Last week, the United States Department of Justice (“DOJ”) Antitrust Division suffered back-to-back trial defeats in its recent enforcement initiative to use the Sherman Act to stop employers from using allegedly anticompetitive tactics to suppress wages and employee mobility. In the first case, the DOJ’s first ever criminal wage-fixing prosecution ended with not guilty verdicts. In the second case, a national healthcare provider and its former CEO were acquitted on charges involving allegedly illegal “no-poach” agreements.
On Thursday, April 14, 2022, in United States v. Jindal, a Texas federal jury handed a near total loss to the DOJ, finding the former owner and the former clinical director of a physical therapist staffing company not guilty of orchestrating a wage-fixing scheme. The DOJ had alleged in the indictment, filed in December 2020, that the defendants conspired with competing companies providing in-home physical therapy services to suppress the wages of physical therapists and physical therapist assistants by providing each other non-public information about the rates paid to physical therapists and assistants; communicating about and agreeing to decrease the rates paid to those physical therapists and assistants; and paying those physical therapists at collusive and noncompetitive rates.
According to legal news outlets, during the six-day trial prosecutors told the jury that the defendants had worked together to reach out to the owners of five competing staffing businesses in the Dallas-Fort Worth area to discuss collectively lowering wages paid to contracting physical therapists and physical therapist assistants. The DOJ claimed the defendants sought to lower wages across the market to maintain the value of their company. The pair then purportedly took steps to cover up their scheme when the Federal Trade Commission (FTC) opened an investigation in April 2017, according to prosecutors. But defense attorneys disputed the DOJ’s characterizations and argued the men never made deals to fix wages of physical therapists and assistants.
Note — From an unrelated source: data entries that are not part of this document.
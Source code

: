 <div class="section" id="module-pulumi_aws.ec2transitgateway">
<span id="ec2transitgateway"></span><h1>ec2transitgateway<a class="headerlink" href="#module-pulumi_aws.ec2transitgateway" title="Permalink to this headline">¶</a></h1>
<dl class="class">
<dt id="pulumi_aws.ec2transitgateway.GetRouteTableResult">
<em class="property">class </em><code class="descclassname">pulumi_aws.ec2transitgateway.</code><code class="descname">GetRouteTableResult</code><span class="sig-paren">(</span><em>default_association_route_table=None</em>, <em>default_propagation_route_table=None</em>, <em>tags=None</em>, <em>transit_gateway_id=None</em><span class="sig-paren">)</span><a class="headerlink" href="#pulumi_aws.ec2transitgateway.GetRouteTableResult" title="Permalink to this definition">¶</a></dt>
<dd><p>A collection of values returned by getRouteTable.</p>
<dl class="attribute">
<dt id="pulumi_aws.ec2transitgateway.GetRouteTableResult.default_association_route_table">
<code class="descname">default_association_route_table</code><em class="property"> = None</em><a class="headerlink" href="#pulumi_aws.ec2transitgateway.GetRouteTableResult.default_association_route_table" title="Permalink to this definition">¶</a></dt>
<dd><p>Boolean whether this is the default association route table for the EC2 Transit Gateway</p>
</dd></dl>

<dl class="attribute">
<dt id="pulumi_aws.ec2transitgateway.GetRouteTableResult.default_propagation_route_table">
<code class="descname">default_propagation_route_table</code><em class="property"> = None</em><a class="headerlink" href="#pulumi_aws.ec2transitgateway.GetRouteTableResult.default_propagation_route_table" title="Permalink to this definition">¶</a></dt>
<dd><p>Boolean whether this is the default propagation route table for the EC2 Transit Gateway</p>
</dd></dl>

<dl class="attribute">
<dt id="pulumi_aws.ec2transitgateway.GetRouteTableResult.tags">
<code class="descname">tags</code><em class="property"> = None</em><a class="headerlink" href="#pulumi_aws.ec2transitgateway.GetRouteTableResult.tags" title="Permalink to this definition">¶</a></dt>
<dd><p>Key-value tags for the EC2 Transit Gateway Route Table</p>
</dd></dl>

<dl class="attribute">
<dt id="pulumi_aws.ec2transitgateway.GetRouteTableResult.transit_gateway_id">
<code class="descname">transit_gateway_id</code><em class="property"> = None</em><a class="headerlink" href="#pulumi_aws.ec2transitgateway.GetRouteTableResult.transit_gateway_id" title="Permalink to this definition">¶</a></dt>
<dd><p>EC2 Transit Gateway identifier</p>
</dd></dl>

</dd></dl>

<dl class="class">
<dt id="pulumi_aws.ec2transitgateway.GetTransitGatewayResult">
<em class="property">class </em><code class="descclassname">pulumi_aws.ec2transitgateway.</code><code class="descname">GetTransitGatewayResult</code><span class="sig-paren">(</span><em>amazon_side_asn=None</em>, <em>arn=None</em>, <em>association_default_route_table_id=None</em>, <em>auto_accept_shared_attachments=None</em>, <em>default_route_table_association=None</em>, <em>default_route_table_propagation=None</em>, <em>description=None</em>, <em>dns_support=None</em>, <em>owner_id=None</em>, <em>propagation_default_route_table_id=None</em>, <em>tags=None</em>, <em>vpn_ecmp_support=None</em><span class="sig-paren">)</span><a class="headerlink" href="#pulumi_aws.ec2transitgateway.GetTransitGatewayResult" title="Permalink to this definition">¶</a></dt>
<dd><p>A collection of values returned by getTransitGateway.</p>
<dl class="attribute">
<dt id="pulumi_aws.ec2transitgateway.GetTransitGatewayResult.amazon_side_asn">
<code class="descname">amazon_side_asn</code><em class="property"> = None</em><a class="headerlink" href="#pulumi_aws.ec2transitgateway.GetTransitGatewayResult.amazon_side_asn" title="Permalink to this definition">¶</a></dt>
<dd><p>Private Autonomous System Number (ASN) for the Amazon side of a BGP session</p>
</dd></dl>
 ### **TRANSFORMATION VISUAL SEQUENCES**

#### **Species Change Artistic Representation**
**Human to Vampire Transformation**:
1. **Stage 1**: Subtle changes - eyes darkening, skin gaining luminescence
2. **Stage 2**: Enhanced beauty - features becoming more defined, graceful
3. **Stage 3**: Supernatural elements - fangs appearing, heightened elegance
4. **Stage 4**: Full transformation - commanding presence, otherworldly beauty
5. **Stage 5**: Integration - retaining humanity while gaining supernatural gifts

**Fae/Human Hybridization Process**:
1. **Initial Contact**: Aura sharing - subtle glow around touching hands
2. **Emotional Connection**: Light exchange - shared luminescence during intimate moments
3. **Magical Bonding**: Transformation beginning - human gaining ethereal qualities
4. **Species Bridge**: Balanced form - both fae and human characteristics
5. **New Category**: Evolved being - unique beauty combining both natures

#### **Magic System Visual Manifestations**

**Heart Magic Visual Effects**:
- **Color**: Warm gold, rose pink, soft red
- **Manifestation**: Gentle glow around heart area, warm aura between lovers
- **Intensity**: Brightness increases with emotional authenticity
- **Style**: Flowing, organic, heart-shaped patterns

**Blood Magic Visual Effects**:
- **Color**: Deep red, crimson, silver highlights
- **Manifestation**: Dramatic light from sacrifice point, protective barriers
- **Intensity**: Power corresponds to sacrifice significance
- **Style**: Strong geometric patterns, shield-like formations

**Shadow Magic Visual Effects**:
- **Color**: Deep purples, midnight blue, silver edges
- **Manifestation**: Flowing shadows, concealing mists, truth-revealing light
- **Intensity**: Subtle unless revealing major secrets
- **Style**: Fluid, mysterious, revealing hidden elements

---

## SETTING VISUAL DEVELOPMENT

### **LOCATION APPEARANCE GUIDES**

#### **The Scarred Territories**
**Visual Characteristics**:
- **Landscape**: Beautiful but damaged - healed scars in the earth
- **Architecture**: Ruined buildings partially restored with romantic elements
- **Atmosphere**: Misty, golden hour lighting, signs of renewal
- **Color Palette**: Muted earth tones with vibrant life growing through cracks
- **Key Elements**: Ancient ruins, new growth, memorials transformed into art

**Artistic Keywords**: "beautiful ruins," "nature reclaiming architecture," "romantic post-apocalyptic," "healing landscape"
The jury returned not guilty verdicts for both men on the wage fixing claim. On related charges that the men had obstructed the FTC’s investigation, the jury returned a mixed verdict, acquitting the clinical director but convicting the owner on the obstruction charge. In a publicly released statement, DOJ Antitrust Division chief Jonathan Kanter said, “Lying to federal agencies is a crime, plain and simple,” adding that “as the court’s rulings in this case make clear, so is wage fixing. When obstruction affects the federal government’s investigations into labor market collusion and impedes our ability to protect workers, we will use all the tools available to prosecute all of these crimes to the full extent of the law.”
The following day, on Friday, April 15, 2022, a Colorado federal jury acquitted a national healthcare provider and its former chief executive on all counts of conspiring with competing employers to suppress competition for employees through the use of “no-poach” agreements, handing the DOJ a second consecutive high-profile loss in its crackdown on employment-related antitrust crimes in as many days. This second case was particularly significant because it tested the DOJ’s theory that entering into such “no poach” deals can be a per se violation of the Sherman Act. Although the judge presiding over the case had previously denied a motion to dismiss, finding that the indictment adequately alleged a per se violation of the Sherman Act, the jury found the evidence insufficient and acquitted the defendants on all charges.
These two high-profile losses suggest that the DOJ Antitrust Division may face headwinds in using Sherman Act criminal prosecutions to deter anticompetitive conduct in employment markets. The DOJ Antitrust Division website was silent last week about the outcome of the second criminal prosecution, but according to a Law 360 report, Kanter was unrepentant, declaring that “[b]oth of those cases—which were extremely important cases establishing that harm to workers is an antitrust harm—survived motions to dismiss …The courts said, ‘These are legally sound cases.’ We want those decisions.” What the DOJ can allege and what it can prove are, of course, two very different things, but businesses should be aware that DOJ leadership appears poised to continue bringing these cases, win or lose.